Prompt:
Your response should be every line from the entries that includes the string "Fixed".

Supplied records:
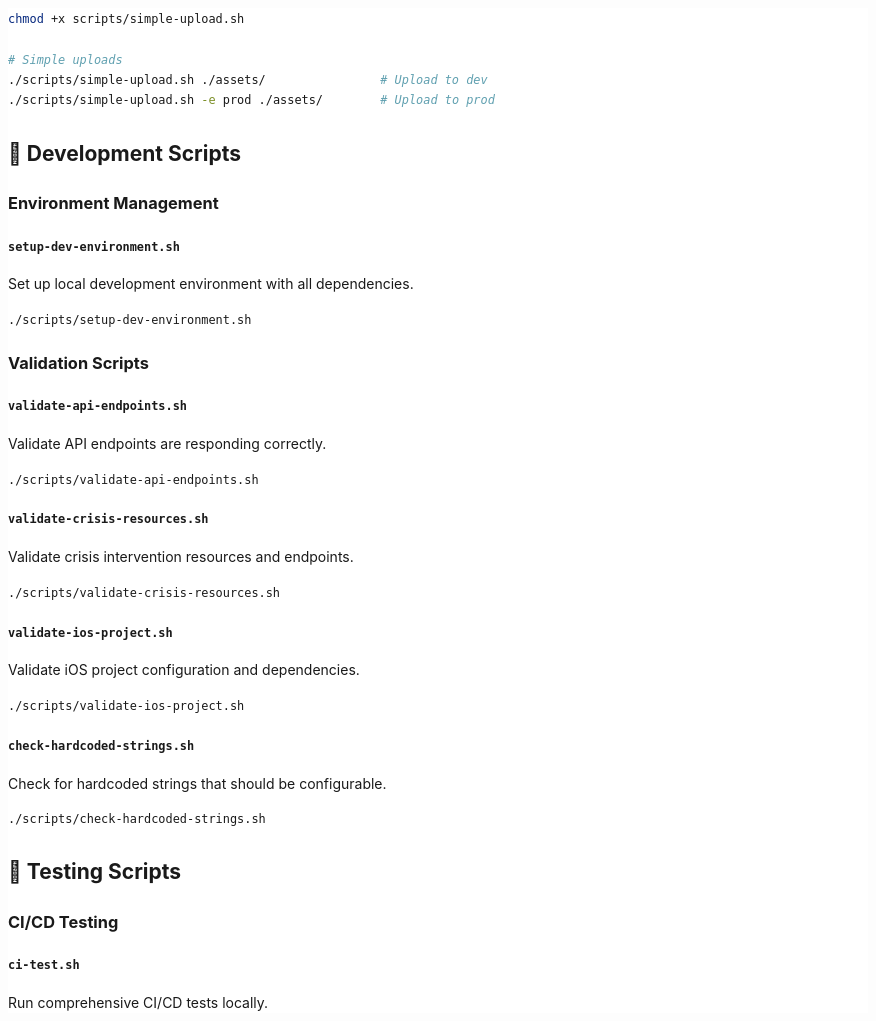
 ```bash
chmod +x scripts/simple-upload.sh

# Simple uploads
./scripts/simple-upload.sh ./assets/                # Upload to dev
./scripts/simple-upload.sh -e prod ./assets/        # Upload to prod
```

## 🔧 **Development Scripts**

### **Environment Management**

#### **`setup-dev-environment.sh`**
Set up local development environment with all dependencies.

```bash
./scripts/setup-dev-environment.sh
```

### **Validation Scripts**

#### **`validate-api-endpoints.sh`**
Validate API endpoints are responding correctly.

```bash
./scripts/validate-api-endpoints.sh
```

#### **`validate-crisis-resources.sh`**
Validate crisis intervention resources and endpoints.

```bash
./scripts/validate-crisis-resources.sh
```

#### **`validate-ios-project.sh`**
Validate iOS project configuration and dependencies.

```bash
./scripts/validate-ios-project.sh
```

#### **`check-hardcoded-strings.sh`**
Check for hardcoded strings that should be configurable.

```bash
./scripts/check-hardcoded-strings.sh
```

## 🧪 **Testing Scripts**

### **CI/CD Testing**

#### **`ci-test.sh`**
Run comprehensive CI/CD tests locally.
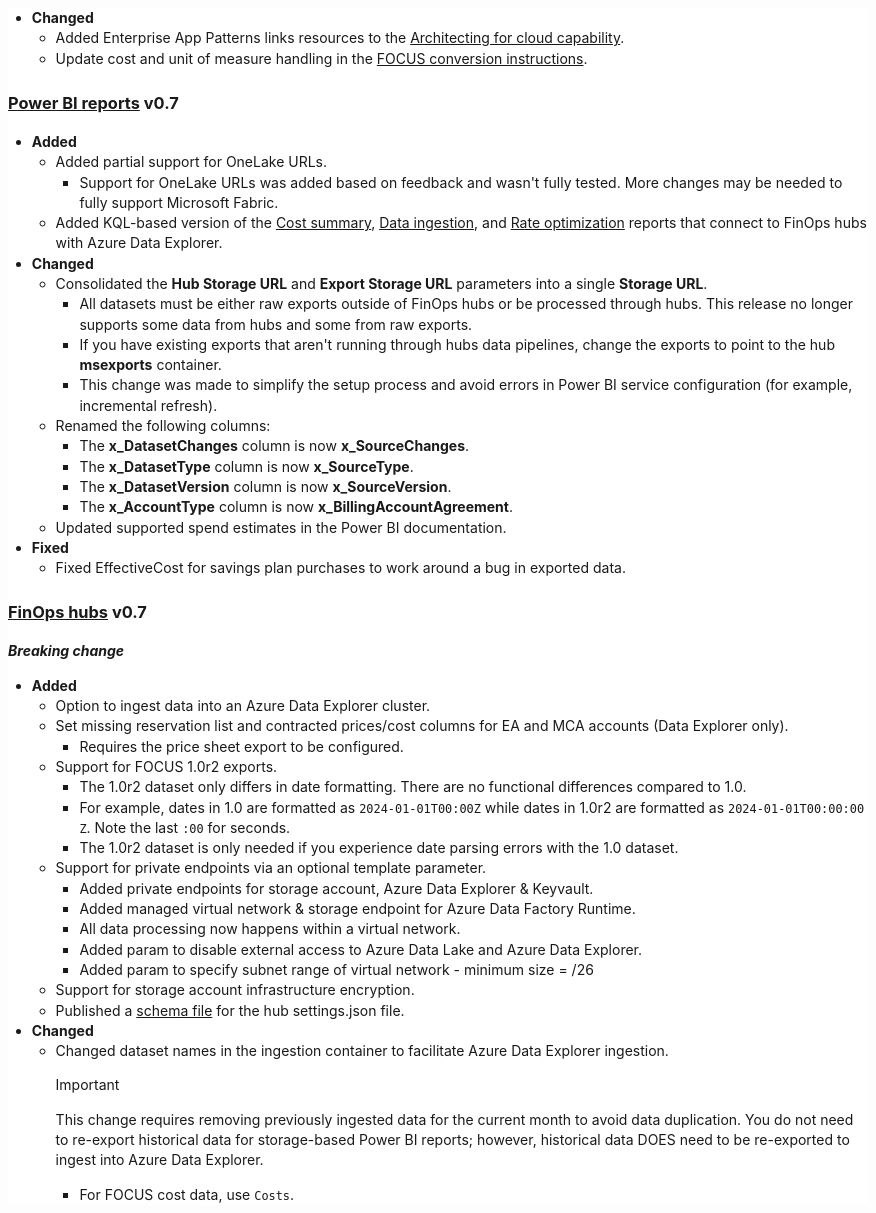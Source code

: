 - **Changed**
  - Added Enterprise App Patterns links resources to the [Architecting for cloud capability](../framework/optimize/architecting.md).
  - Update cost and unit of measure handling in the [FOCUS conversion instructions](../focus/convert.md).

### [Power BI reports](power-bi/reports.md) v0.7

- **Added**
  - Added partial support for OneLake URLs.
    - Support for OneLake URLs was added based on feedback and wasn't fully tested. More changes may be needed to fully support Microsoft Fabric.
  - Added KQL-based version of the [Cost summary](power-bi/cost-summary.md), [Data ingestion](power-bi/data-ingestion.md), and [Rate optimization](power-bi/rate-optimization.md) reports that connect to FinOps hubs with Azure Data Explorer.
- **Changed**
  - Consolidated the **Hub Storage URL** and **Export Storage URL** parameters into a single **Storage URL**.
    - All datasets must be either raw exports outside of FinOps hubs or be processed through hubs. This release no longer supports some data from hubs and some from raw exports.
    - If you have existing exports that aren't running through hubs data pipelines, change the exports to point to the hub **msexports** container.
    - This change was made to simplify the setup process and avoid errors in Power BI service configuration (for example, incremental refresh).
  - Renamed the following columns:
    - The **x_DatasetChanges** column is now **x_SourceChanges**.
    - The **x_DatasetType** column is now **x_SourceType**.
    - The **x_DatasetVersion** column is now **x_SourceVersion**.
    - The **x_AccountType** column is now **x_BillingAccountAgreement**.
  - Updated supported spend estimates in the Power BI documentation.
- **Fixed**
  - Fixed EffectiveCost for savings plan purchases to work around a bug in exported data.
  
### [FinOps hubs](hubs/finops-hubs-overview.md) v0.7

_**Breaking change**_

- **Added**
  - Option to ingest data into an Azure Data Explorer cluster.
  - Set missing reservation list and contracted prices/cost columns for EA and MCA accounts (Data Explorer only).
    - Requires the price sheet export to be configured.
  - Support for FOCUS 1.0r2 exports.
    - The 1.0r2 dataset only differs in date formatting. There are no functional differences compared to 1.0.
    - For example, dates in 1.0 are formatted as `2024-01-01T00:00Z` while dates in 1.0r2 are formatted as `2024-01-01T00:00:00Z`. Note the last `:00` for seconds.
    - The 1.0r2 dataset is only needed if you experience date parsing errors with the 1.0 dataset.
  - Support for private endpoints via an optional template parameter.
    - Added private endpoints for storage account, Azure Data Explorer & Keyvault.
    - Added managed virtual network & storage endpoint for Azure Data Factory Runtime.
    - All data processing now happens within a virtual network.
    - Added param to disable external access to Azure Data Lake and Azure Data Explorer.
    - Added param to specify subnet range of virtual network - minimum size = /26
  - Support for storage account infrastructure encryption.
  - Published a [schema file](https://aka.ms/finops/hubs/settings-schema) for the hub settings.json file.
- **Changed**
  - Changed dataset names in the ingestion container to facilitate Azure Data Explorer ingestion.
    > [!IMPORTANT]
    > This change requires removing previously ingested data for the current month to avoid data duplication. You do not need to re-export historical data for storage-based Power BI reports; however, historical data DOES need to be re-exported to ingest into Azure Data Explorer.
    - For FOCUS cost data, use `Costs`.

Task response:
- **Fixed**
  - Fixed EffectiveCost for savings plan purchases to work around a bug in exported data.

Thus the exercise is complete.